> **Supplied records**
━━━━━━━━━━━━━━━━━━━━━━━━━━━━━━
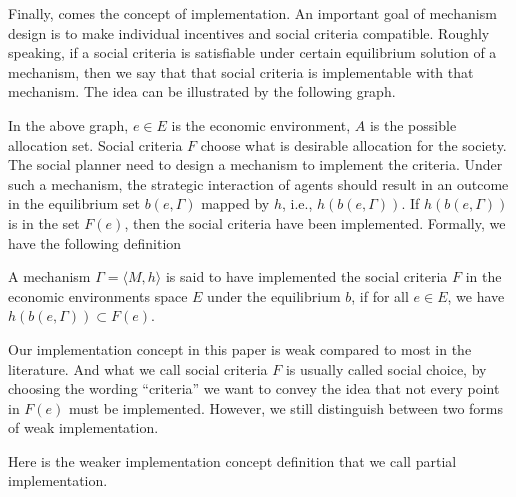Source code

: Finally, comes the concept of implementation. An important goal of
mechanism design is to make individual incentives and social criteria
compatible.  Roughly speaking, if a social criteria is satisfiable under certain
equilibrium solution of a mechanism, then we say that that social
criteria is implementable with that mechanism.
The idea can be illustrated by the following graph.

\begin{center}

\end{center}

In the above graph, $e \in E$ is the economic environment, $A$ is the
possible allocation set. Social criteria $F$ choose what is desirable
allocation for the society. The social planner need to design a
mechanism to implement the criteria. Under such a mechanism,  the
strategic interaction of agents should result in an outcome in the
equilibrium set $b(e, \Gamma)$ mapped by $h$, i.e.,
$h(b(e,\Gamma))$. If $h(b(e,\Gamma))$ is in the set $F(e)$,  then the
social criteria have been implemented. Formally, we have the following
definition

\begin{definition}
A mechanism $\Gamma=\langle M,h\rangle$ is said to have implemented the social
criteria $F$ in the economic environments space $E$ under the
equilibrium $b$, if for all $e \in E$, we have $h(b(e,\Gamma)) \subset F(e)$.
\end{definition}

Our implementation concept in this paper is weak compared to most in
the literature.  And what we call social criteria $F$ is usually
called social choice, by choosing the wording ``criteria''  we want to convey the idea that not
every  point  in $F(e)$ must be implemented.  However, we still
distinguish between two forms of weak implementation. 

Here is the weaker implementation concept definition that we call
partial 
implementation.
━━━━━━━━━━━━━━━━━━━━━━━━━━━━━━
> **Exercise goal**
Would you please reproduce verbatim the run of lines that opens the listing and ends with the line holding "possible allocation set.", and only that run, leaving every picture out?

> **Solved exercise**
Source code

: Finally, comes the concept of implementation. An important goal of
mechanism design is to make individual incentives and social criteria
compatible.  Roughly speaking, if a social criteria is satisfiable under certain
equilibrium solution of a mechanism, then we say that that social
criteria is implementable with that mechanism.
The idea can be illustrated by the following graph.

\begin{center}

\end{center}

In the above graph, $e \in E$ is the economic environment, $A$ is the
possible allocation set. Social criteria $F$ choose what is desirable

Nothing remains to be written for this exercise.